Your goal –
In the listing that follows, tally the lines containing "model"; give the count and nothing more.

------ Material for the task

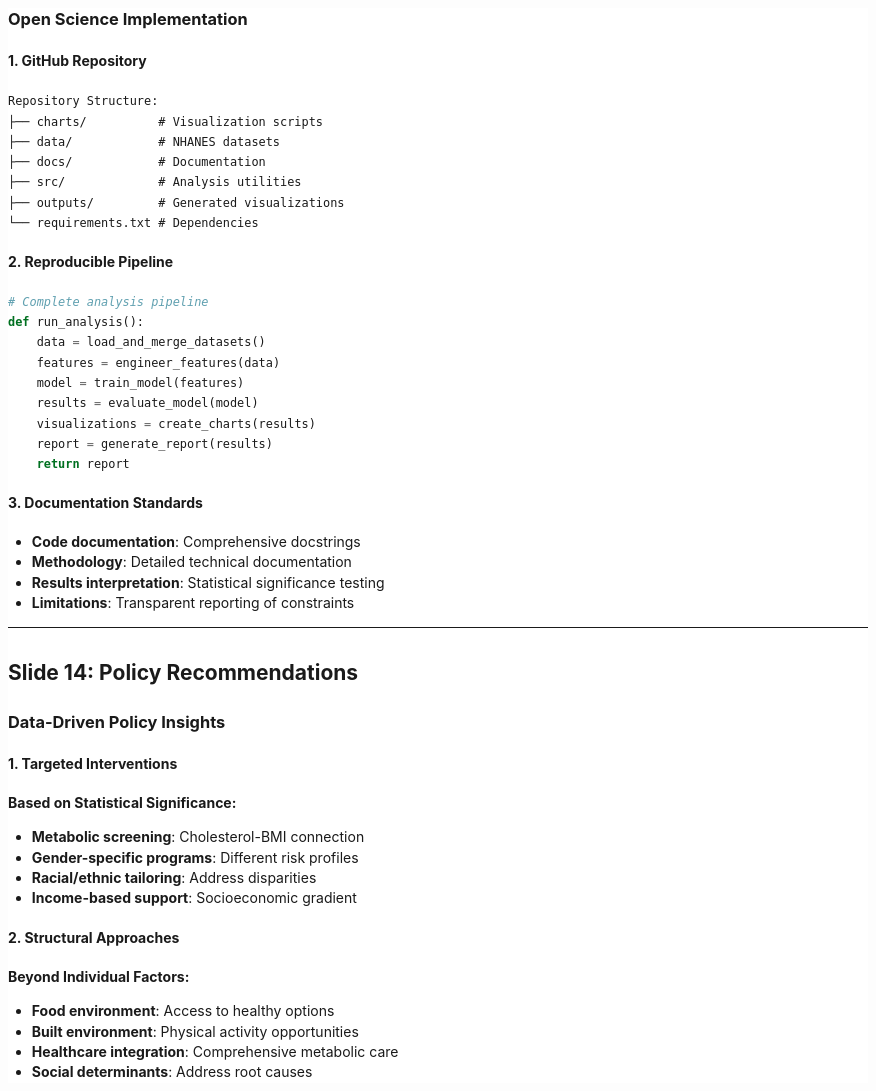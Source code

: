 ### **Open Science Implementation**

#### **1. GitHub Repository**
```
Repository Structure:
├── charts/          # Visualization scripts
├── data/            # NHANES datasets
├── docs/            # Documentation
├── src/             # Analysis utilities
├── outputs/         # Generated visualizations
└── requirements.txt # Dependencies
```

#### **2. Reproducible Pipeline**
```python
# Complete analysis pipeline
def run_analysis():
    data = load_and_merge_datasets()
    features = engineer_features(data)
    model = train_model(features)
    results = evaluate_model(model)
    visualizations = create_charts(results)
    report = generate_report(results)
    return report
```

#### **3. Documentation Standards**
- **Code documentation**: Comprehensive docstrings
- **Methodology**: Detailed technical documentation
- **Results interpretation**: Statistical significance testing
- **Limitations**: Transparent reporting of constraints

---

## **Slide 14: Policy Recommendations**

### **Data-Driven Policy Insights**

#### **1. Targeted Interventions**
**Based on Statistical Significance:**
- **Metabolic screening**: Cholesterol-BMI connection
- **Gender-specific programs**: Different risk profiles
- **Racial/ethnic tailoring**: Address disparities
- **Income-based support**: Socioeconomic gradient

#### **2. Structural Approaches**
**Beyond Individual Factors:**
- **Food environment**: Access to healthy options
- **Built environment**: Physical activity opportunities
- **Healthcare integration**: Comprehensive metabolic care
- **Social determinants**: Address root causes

------------
------ Material for the task

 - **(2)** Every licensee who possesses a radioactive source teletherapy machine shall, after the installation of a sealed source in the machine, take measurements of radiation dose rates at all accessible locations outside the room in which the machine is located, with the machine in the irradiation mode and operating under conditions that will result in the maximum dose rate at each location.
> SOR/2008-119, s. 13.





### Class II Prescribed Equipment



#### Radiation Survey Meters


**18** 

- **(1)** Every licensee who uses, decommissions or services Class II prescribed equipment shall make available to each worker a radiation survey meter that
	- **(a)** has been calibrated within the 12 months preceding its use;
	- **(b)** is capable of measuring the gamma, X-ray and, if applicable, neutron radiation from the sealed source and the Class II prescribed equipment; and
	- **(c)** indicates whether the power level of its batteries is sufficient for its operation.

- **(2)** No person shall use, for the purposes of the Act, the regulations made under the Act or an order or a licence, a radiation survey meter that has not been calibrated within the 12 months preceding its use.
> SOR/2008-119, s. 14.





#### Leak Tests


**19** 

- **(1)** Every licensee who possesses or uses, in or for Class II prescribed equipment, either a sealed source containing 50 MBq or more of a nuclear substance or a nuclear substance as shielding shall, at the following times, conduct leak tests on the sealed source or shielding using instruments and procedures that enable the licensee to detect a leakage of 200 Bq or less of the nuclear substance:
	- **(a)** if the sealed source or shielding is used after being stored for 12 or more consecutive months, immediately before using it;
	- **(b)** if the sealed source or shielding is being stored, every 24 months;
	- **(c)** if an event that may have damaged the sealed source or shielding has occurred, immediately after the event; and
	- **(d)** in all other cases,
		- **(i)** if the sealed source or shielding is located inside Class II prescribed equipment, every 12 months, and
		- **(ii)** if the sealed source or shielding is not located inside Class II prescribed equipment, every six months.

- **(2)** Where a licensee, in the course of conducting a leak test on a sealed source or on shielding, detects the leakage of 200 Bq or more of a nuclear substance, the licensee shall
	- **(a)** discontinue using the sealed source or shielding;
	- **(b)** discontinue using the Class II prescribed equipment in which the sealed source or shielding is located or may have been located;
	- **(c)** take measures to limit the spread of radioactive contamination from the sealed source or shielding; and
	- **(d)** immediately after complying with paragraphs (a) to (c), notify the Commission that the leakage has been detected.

------------

Completed task –
2